Prior to the arrival of Europeans, the music of Tahiti was dominated by festivals called heiva. Dancing was a vital part of Tahitian life then, and dances were used to celebrate, pray and mark almost every occasion of life. Examples include the men's ʻōteʻa dance and the couple's 'upaʻupa.

Professional dance troupes called ʻarioi were common, and they moved around the various islands and communities dancing highly sensually and erotically. In the early 19th century, however, colonial laws severely restricted these and other dances, which were considered immoral. Herman Melville celebrated one such dance (he called it the 'lori-lori') for its sensuality. They were replaced instead by genres of Christian music such as himene tarava. The word 'himene' is derived from the English word 'hymn' (Tahiti was first colonized by the English).

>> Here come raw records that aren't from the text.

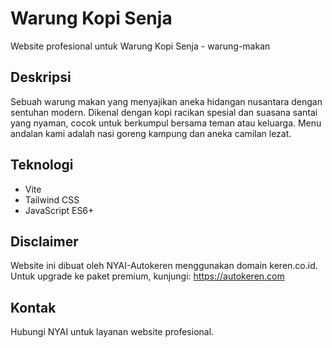 # Warung Kopi Senja

Website profesional untuk Warung Kopi Senja - warung-makan

## Deskripsi
Sebuah warung makan yang menyajikan aneka hidangan nusantara dengan sentuhan modern. Dikenal dengan kopi racikan spesial dan suasana santai yang nyaman, cocok untuk berkumpul bersama teman atau keluarga. Menu andalan kami adalah nasi goreng kampung dan aneka camilan lezat.

## Teknologi
- Vite
- Tailwind CSS
- JavaScript ES6+

## Disclaimer
Website ini dibuat oleh NYAI-Autokeren menggunakan domain keren.co.id.
Untuk upgrade ke paket premium, kunjungi: https://autokeren.com

## Kontak
Hubungi NYAI untuk layanan website profesional.
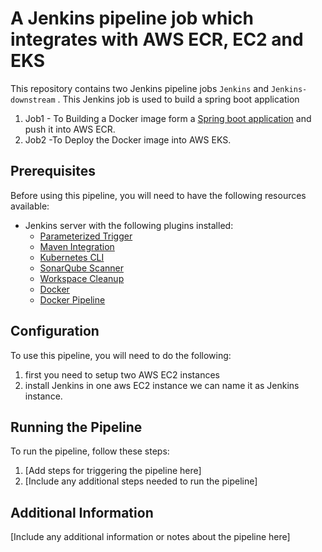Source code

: # A Jenkins pipeline job which integrates with AWS ECR, EC2 and EKS

This repository contains two Jenkins pipeline jobs `Jenkins` and `Jenkins-downstream` . This Jenkins job is used to build a spring boot application  

1. Job1 - To Building a Docker image form a [Spring boot application](https://github.com/comrider/springboot-app.git) and push it into AWS ECR.
2. Job2 -To Deploy the Docker image into AWS EKS.

## Prerequisites

Before using this pipeline, you will need to have the following resources available:

- Jenkins server with the following plugins installed:
  - [Parameterized Trigger](https://plugins.jenkins.io/parameterized-trigger/)
  - [Maven Integration](https://plugins.jenkins.io/maven-plugin/)
  - [Kubernetes CLI](https://plugins.jenkins.io/kubernetes-cli/)
  - [SonarQube Scanner](https://plugins.jenkins.io/sonar/)
  - [Workspace Cleanup](https://plugins.jenkins.io/ws-cleanup/)
  - [Docker](https://plugins.jenkins.io/docker-plugin/)
  - [Docker Pipeline](https://plugins.jenkins.io/docker-workflow/)



## Configuration

To use this pipeline, you will need to do the following:

1. first you need to setup two AWS EC2 instances
2. install Jenkins in one aws EC2 instance we can name it as Jenkins instance. 

## Running the Pipeline

To run the pipeline, follow these steps:

1. [Add steps for triggering the pipeline here]
2. [Include any additional steps needed to run the pipeline]

## Additional Information

[Include any additional information or notes about the pipeline here]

Likewise, the harmonies and tune characteristics / 'strophe patterns' of much of the music of Polynesia is western in style and derived originally from missionary influence via hymns and other church music.

One unique quality of Polynesian music is the use of the sustained 6th chord in vocal music, though typically the 6th chord is not used in religious music. Traditional instruments include a conch-shell called the pu and a nose flute called the vivo, as well as numerous kinds of drums made from hollowed-out tree trunks and dog or shark skin.